PROVIDED ENTRIES -

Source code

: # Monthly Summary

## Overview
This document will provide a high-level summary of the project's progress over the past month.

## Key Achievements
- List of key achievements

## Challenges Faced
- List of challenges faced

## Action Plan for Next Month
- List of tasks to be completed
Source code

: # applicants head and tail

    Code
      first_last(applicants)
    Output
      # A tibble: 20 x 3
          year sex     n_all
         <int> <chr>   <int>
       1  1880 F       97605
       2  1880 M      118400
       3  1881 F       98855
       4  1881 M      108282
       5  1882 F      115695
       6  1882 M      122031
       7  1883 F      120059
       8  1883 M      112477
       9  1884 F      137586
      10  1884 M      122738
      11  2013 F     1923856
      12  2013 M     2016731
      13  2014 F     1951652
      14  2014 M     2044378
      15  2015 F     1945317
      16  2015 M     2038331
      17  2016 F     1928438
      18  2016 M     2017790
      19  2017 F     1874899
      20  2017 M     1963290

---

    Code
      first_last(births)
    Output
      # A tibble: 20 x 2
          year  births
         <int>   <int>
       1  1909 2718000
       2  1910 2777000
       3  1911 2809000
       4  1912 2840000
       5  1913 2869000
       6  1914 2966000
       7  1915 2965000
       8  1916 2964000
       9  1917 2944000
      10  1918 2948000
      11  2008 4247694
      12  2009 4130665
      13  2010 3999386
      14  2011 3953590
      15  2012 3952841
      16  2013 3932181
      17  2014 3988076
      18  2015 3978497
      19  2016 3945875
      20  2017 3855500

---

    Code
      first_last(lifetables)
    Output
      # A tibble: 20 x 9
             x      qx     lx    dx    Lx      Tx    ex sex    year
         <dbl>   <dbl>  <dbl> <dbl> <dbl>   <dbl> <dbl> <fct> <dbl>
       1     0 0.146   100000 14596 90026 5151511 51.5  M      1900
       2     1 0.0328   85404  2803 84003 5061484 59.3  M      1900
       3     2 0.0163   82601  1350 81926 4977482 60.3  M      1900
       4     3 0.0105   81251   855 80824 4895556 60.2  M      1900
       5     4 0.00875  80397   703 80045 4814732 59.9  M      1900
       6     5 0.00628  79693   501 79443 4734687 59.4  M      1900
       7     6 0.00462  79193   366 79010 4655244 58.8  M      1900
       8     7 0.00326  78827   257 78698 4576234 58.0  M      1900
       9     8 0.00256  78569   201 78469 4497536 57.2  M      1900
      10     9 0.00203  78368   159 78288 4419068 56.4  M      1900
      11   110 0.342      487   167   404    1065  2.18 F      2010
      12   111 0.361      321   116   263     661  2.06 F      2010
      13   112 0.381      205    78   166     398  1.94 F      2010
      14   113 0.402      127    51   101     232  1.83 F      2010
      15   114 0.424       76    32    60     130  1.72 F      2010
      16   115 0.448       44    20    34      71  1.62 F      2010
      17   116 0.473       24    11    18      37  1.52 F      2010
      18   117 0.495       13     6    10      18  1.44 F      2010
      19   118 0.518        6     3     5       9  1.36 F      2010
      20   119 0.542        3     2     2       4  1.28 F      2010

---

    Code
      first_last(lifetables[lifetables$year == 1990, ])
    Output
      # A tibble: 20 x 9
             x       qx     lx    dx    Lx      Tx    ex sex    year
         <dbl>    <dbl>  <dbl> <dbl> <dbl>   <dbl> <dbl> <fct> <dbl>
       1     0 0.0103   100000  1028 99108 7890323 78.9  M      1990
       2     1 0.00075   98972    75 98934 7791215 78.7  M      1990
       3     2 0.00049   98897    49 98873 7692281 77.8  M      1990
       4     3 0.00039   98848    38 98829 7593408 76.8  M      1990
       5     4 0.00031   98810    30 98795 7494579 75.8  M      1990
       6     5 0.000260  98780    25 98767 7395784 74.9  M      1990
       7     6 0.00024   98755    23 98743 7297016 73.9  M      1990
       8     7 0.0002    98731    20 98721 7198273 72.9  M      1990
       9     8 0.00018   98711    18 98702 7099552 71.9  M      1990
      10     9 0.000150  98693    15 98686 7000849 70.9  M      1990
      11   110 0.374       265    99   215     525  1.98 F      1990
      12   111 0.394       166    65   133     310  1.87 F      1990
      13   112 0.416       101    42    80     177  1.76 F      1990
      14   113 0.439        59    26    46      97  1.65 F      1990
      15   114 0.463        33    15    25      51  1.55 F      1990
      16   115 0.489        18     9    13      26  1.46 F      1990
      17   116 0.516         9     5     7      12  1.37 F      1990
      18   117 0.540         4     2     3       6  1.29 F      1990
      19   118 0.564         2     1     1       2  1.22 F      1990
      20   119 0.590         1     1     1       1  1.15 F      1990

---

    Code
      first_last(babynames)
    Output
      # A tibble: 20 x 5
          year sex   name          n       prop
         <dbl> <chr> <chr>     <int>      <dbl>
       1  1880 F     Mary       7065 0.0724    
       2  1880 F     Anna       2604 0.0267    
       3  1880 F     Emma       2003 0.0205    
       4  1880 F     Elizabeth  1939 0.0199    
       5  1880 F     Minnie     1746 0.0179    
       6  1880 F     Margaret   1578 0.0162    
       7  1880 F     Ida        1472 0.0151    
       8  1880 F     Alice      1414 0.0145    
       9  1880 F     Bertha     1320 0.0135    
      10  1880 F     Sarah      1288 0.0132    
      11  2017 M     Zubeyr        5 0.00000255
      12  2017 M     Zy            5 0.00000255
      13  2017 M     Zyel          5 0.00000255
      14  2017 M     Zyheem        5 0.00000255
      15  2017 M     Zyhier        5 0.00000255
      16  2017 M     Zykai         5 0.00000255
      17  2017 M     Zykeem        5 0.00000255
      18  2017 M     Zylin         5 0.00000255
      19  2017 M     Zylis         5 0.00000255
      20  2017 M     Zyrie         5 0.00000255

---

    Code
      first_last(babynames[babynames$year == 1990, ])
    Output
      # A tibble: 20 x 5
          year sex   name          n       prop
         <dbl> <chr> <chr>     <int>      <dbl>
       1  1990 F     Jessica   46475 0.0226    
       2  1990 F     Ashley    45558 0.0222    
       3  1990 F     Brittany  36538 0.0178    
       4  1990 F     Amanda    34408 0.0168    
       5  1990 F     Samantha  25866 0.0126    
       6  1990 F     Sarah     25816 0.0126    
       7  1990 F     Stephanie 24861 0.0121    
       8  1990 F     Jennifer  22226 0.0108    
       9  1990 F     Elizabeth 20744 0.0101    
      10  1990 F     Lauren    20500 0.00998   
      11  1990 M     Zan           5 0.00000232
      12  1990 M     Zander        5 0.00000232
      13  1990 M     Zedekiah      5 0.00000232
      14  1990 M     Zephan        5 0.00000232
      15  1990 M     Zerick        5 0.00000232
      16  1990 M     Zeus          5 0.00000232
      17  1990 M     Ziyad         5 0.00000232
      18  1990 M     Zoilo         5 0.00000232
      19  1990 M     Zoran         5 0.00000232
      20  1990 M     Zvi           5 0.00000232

PROBLEM -
Nothing but the lines from the start of the data above through the line with "- List of challenges faced" should appear in your answer, copied exactly.

EXERCISE RESULT -
Source code

: # Monthly Summary

## Overview
This document will provide a high-level summary of the project's progress over the past month.

## Key Achievements
- List of key achievements

## Challenges Faced
- List of challenges faced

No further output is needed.